[R-sig-ME] Modelling count data in glmer with an apriori model selection

Tue Apr 18 03:03:31 CEST 2017

On 17-04-17 08:51 PM, Lorraine Scotson wrote:
> Hi All,
> 
> I am modeling bear distribution in Lao PDR, with sign count data collected
> on transects, in glmer, using a degrees of freedom spending, apriori
> modeling approach. I have calculated the number of degrees of freedom my
> model can afford based on my effective sample size (i.e. number of line
> transects), with degrees of freedoms calculated as the number of
> non-intercept model-generated coefficients to be estimated. I have study
> site as a random effect (n=7).

  Out of curiosity, how many df *can* you afford (how many line transects)?

> My objectives are to model bear occurrence as a function of covariates, to
> rank those covariates in order of importance, and predict the distribution
> of bears throughout the whole country (i.e extrapolate outside study
> sites). This is my first experience with an apriori modelling strategy, and
> i have a number of questions for which i have not found answers in the
> published literature. I would be grateful for any advice anyone may have:
> 
> - how many degrees of freedom will including a 7-level random effect incur?
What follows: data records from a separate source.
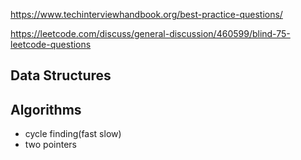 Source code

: https://www.techinterviewhandbook.org/best-practice-questions/

https://leetcode.com/discuss/general-discussion/460599/blind-75-leetcode-questions

## Data Structures

## Algorithms

- cycle finding(fast slow)
- two pointers
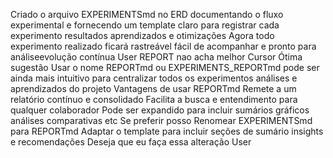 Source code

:  Criado o arquivo EXPERIMENTSmd no ERD documentando o fluxo experimental e fornecendo um template claro para registrar cada experimento resultados aprendizados e otimizações
Agora todo experimento realizado ficará rastreável fácil de acompanhar e pronto para análiseevolução contínua
User
REPORT nao acha melhor
Cursor
Ótima sugestão
Usar o nome REPORTmd ou EXPERIMENTS_REPORTmd pode ser ainda mais intuitivo para centralizar todos os experimentos análises e aprendizados do projeto
Vantagens de usar REPORTmd
 Remete a um relatório contínuo e consolidado
 Facilita a busca e entendimento para qualquer colaborador
 Pode ser expandido para incluir sumários gráficos análises comparativas etc
Se preferir posso
 Renomear EXPERIMENTSmd para REPORTmd
 Adaptar o template para incluir seções de sumário insights e recomendações
Deseja que eu faça essa alteração
User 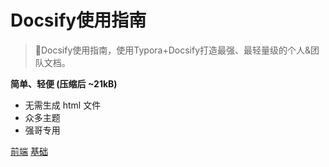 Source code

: <!-- _coverpage.md -->

# Docsify使用指南  

> 💪Docsify使用指南，使用Typora+Docsify打造最强、最轻量级的个人&团队文档。

 **简单、轻便 (压缩后 ~21kB)**

- 无需生成 html 文件
- 众多主题
- 强哥专用

[前端](/README.md)
[基础](basic/README.md)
   If you don't allow for variation in covariate effect across sites, 1.
   If you allow for (correlated) variation in n covariate effects across
sites, n*(n+1)/2.  (The number of levels of the random effect does not
affect this conclusion, although 7 sites is small for using a random
effect - you might end up with a singular model, and have to decide what
to do about it).

> - My understanding is that i must pick my probability distribution (i.e.
> Poisson, Neg Bin) apriori, and so i cannot use the usual post model checks
> to determine is my chosen distribution was appropriate. Is this correct?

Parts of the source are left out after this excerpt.